The second site with a dedicated Battery Energy Storage System is another important tell. Developers are trying to buffer around grid limits with storage and on site generation. Not because it is trendy, but because it is becoming mandatory to get big projects approved. We will see more AI and data center sites with integrated BESS as part of the planning story: “we are not destabilizing your grid, we are helping manage it.”

From an AI perspective this is exactly the kind of region where GPU dense clusters will land. Existing fiber, ecosystem, and skills are there. But if power for later phases only shows up closer to 2038, that caps how much sovereign AI or private AI capacity the UK can pack into Slough without major transmission upgrades. That opens the door for neoclouds and regional providers to look at alternative UK and EU locations where power and planning come faster.

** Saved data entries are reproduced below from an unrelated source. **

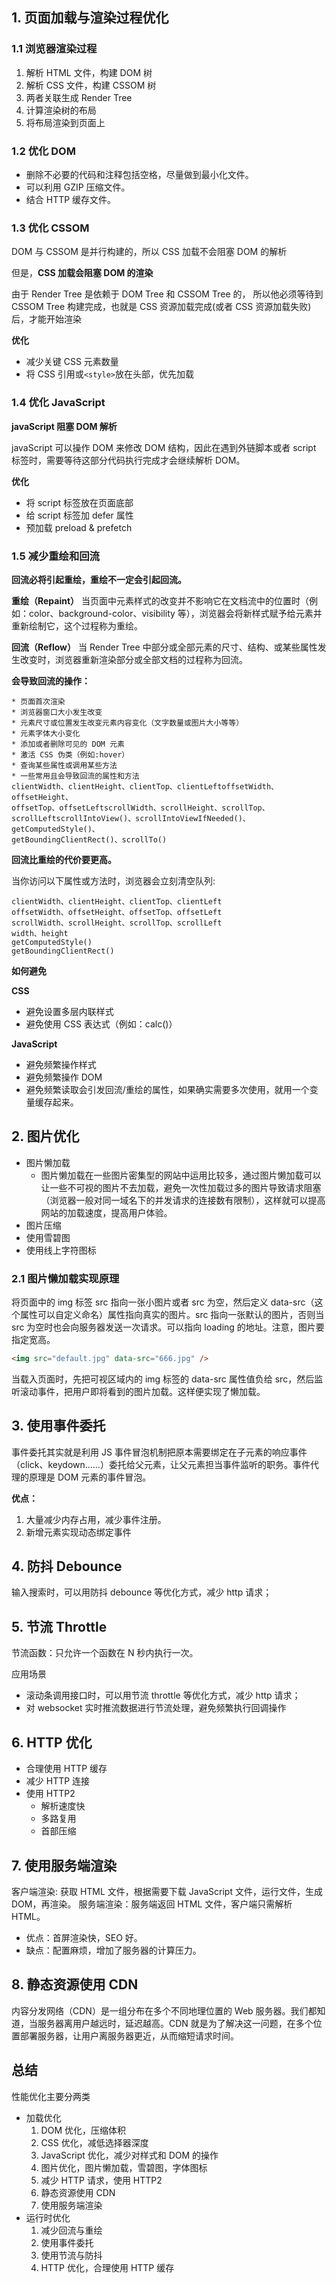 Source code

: ## 1. 页面加载与渲染过程优化

### 1.1 浏览器渲染过程

1. 解析 HTML 文件，构建 DOM 树
2. 解析 CSS 文件，构建 CSSOM 树
3. 两者关联生成 Render Tree
4. 计算渲染树的布局
5. 将布局渲染到页面上

### 1.2 优化 DOM

- 删除不必要的代码和注释包括空格，尽量做到最小化文件。
- 可以利用 GZIP 压缩文件。
- 结合 HTTP 缓存文件。

### 1.3 优化 CSSOM

DOM 与 CSSOM 是并行构建的，所以 CSS 加载不会阻塞 DOM 的解析

但是，**CSS 加载会阻塞 DOM 的渲染**

由于 Render Tree 是依赖于 DOM Tree 和 CSSOM Tree 的，
所以他必须等待到 CSSOM Tree 构建完成，也就是 CSS 资源加载完成(或者 CSS 资源加载失败)后，才能开始渲染

**优化**

- 减少关键 CSS 元素数量
- 将 CSS 引用或`<style>`放在头部，优先加载

### 1.4 优化 JavaScript

**javaScript 阻塞 DOM 解析**

javaScript 可以操作 DOM 来修改 DOM 结构，因此在遇到外链脚本或者 script 标签时，需要等待这部分代码执行完成才会继续解析 DOM。

**优化**

- 将 script 标签放在页面底部
- 给 script 标签加 defer 属性
- 预加载 preload & prefetch

### 1.5 减少重绘和回流

**回流必将引起重绘，重绘不一定会引起回流。**

**重绘（Repaint）**
当页面中元素样式的改变并不影响它在文档流中的位置时（例如：color、background-color、visibility 等），浏览器会将新样式赋予给元素并重新绘制它，这个过程称为重绘。

**回流（Reflow）**
当 Render Tree 中部分或全部元素的尺寸、结构、或某些属性发生改变时，浏览器重新渲染部分或全部文档的过程称为回流。

**会导致回流的操作：**

```
* 页面首次渲染
* 浏览器窗口大小发生改变
* 元素尺寸或位置发生改变元素内容变化（文字数量或图片大小等等）
* 元素字体大小变化
* 添加或者删除可见的 DOM 元素
* 激活 CSS 伪类（例如:hover）
* 查询某些属性或调用某些方法
* 一些常用且会导致回流的属性和方法
clientWidth、clientHeight、clientTop、clientLeftoffsetWidth、offsetHeight、
offsetTop、offsetLeftscrollWidth、scrollHeight、scrollTop、
scrollLeftscrollIntoView()、scrollIntoViewIfNeeded()、getComputedStyle()、
getBoundingClientRect()、scrollTo()
```

**回流比重绘的代价要更高。**

当你访问以下属性或方法时，浏览器会立刻清空队列:

```
clientWidth、clientHeight、clientTop、clientLeft
offsetWidth、offsetHeight、offsetTop、offsetLeft
scrollWidth、scrollHeight、scrollTop、scrollLeft
width、height
getComputedStyle()
getBoundingClientRect()
```

**如何避免**

**CSS**

- 避免设置多层内联样式
- 避免使用 CSS 表达式（例如：calc()）

**JavaScript**

- 避免频繁操作样式
- 避免频繁操作 DOM
- 避免频繁读取会引发回流/重绘的属性，如果确实需要多次使用，就用一个变量缓存起来。

## 2. 图片优化

- 图片懒加载
  - 图片懒加载在一些图片密集型的网站中运用比较多，通过图片懒加载可以让一些不可视的图片不去加载，避免一次性加载过多的图片导致请求阻塞（浏览器一般对同一域名下的并发请求的连接数有限制），这样就可以提高网站的加载速度，提高用户体验。
- 图片压缩
- 使用雪碧图
- 使用线上字符图标

### 2.1 图片懒加载实现原理

将页面中的 img 标签 src 指向一张小图片或者 src 为空，然后定义 data-src（这个属性可以自定义命名）属性指向真实的图片。src 指向一张默认的图片，否则当 src 为空时也会向服务器发送一次请求。可以指向 loading 的地址。注意，图片要指定宽高。

```html
<img src="default.jpg" data-src="666.jpg" />
```

当载入页面时，先把可视区域内的 img 标签的 data-src 属性值负给 src，然后监听滚动事件，把用户即将看到的图片加载。这样便实现了懒加载。

## 3. 使用事件委托

事件委托其实就是利用 JS 事件冒泡机制把原本需要绑定在子元素的响应事件（click、keydown……）委托给父元素，让父元素担当事件监听的职务。事件代理的原理是 DOM 元素的事件冒泡。

**优点：**

1. 大量减少内存占用，减少事件注册。
2. 新增元素实现动态绑定事件

## 4. 防抖 Debounce

输入搜索时，可以用防抖 debounce 等优化方式，减少 http 请求；

## 5. 节流 Throttle

节流函数：只允许一个函数在 N 秒内执行一次。

应用场景

- 滚动条调用接口时，可以用节流 throttle 等优化方式，减少 http 请求；
- 对 websocket 实时推流数据进行节流处理，避免频繁执行回调操作

## 6. HTTP 优化

- 合理使用 HTTP 缓存
- 减少 HTTP 连接
- 使用 HTTP2
  - 解析速度快
  - 多路复用
  - 首部压缩

## 7. 使用服务端渲染

客户端渲染: 获取 HTML 文件，根据需要下载 JavaScript 文件，运行文件，生成 DOM，再渲染。
服务端渲染：服务端返回 HTML 文件，客户端只需解析 HTML。

- 优点：首屏渲染快，SEO 好。
- 缺点：配置麻烦，增加了服务器的计算压力。

## 8. 静态资源使用 CDN

内容分发网络（CDN）是一组分布在多个不同地理位置的 Web 服务器。我们都知道，当服务器离用户越远时，延迟越高。CDN 就是为了解决这一问题，在多个位置部署服务器，让用户离服务器更近，从而缩短请求时间。

## 总结

性能优化主要分两类

- 加载优化
  1. DOM 优化，压缩体积
  2. CSS 优化，减低选择器深度
  3. JavaScript 优化，减少对样式和 DOM 的操作
  4. 图片优化，图片懒加载，雪碧图，字体图标
  5. 减少 HTTP 请求，使用 HTTP2
  6. 静态资源使用 CDN
  7. 使用服务端渲染
- 运行时优化
  1. 减少回流与重绘
  2. 使用事件委托
  3. 使用节流与防抖
  4. HTTP 优化，合理使用 HTTP 缓存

The long timeline also matters for enterprises. You cannot assume “just put it in London” will be an option at scale. Capacity is being pre allocated by hyperscalers and big colo like Equinix. If you need GPU racks near major metros, you will need to plan multi year commitments, accept secondary metros, or look at sovereign / regional providers that can move quicker with local authorities.

The Big Picture:

This hits several macro trends at once.

AI data center construction surge:
Slough is already a hub and still getting more proposals, including on former industrial land and even green belt. That is classic infill and edge expansion behavior when a region becomes a strategic compute cluster. Everyone wants in, but the easy builds are long gone.

Energy and grid constraints:
The 20 year horizon is the loudest signal. You do not stretch a project like this over two decades because you want to. You do it because the transmission build out and substation capacity cannot be delivered on AI’s current hype cycle timelines. Expect more “build in stages as power arrives” designs across Europe and the UK.

NIMBY vs YIMBY for AI buildouts:
You see the tension in the second project. Green belt use, BESS, generators, and a decision escalated to the national housing and communities secretary. Local willingness to host data centers is now a national policy question in the UK. That will directly shape where AI clusters can be built and how “sovereign AI” capacity gets distributed.

Vendor ecosystem dynamics:
Equinix is cementing its role as neutral interconnect and AI colo backbone. Councils under financial pressure are selling strategic land to players like Equinix instead of using it for housing. That shifts long term land use away from residential and toward long lived digital infrastructure, and it gives large colo providers even more control over where AI workloads can practically live.

Sovereign AI and neoclouds:
If Slough and similar hubs are power constrained, governments and sovereign AI initiatives will start looking at alternative cities and regions where the grid is less saturated. That is fertile ground for neocloud providers focused on specific countries or regulatory regimes. They can partner with smaller councils eager for investment and willing to be YIMBY for data centers in exchange for tax base and jobs.

This story is not about one more data center. It is a case study in the new bottleneck for AI infrastructure in Europe. Power first, land second. The operators that can secure both, and manage the politics, will control where the next decade of AI compute actually runs.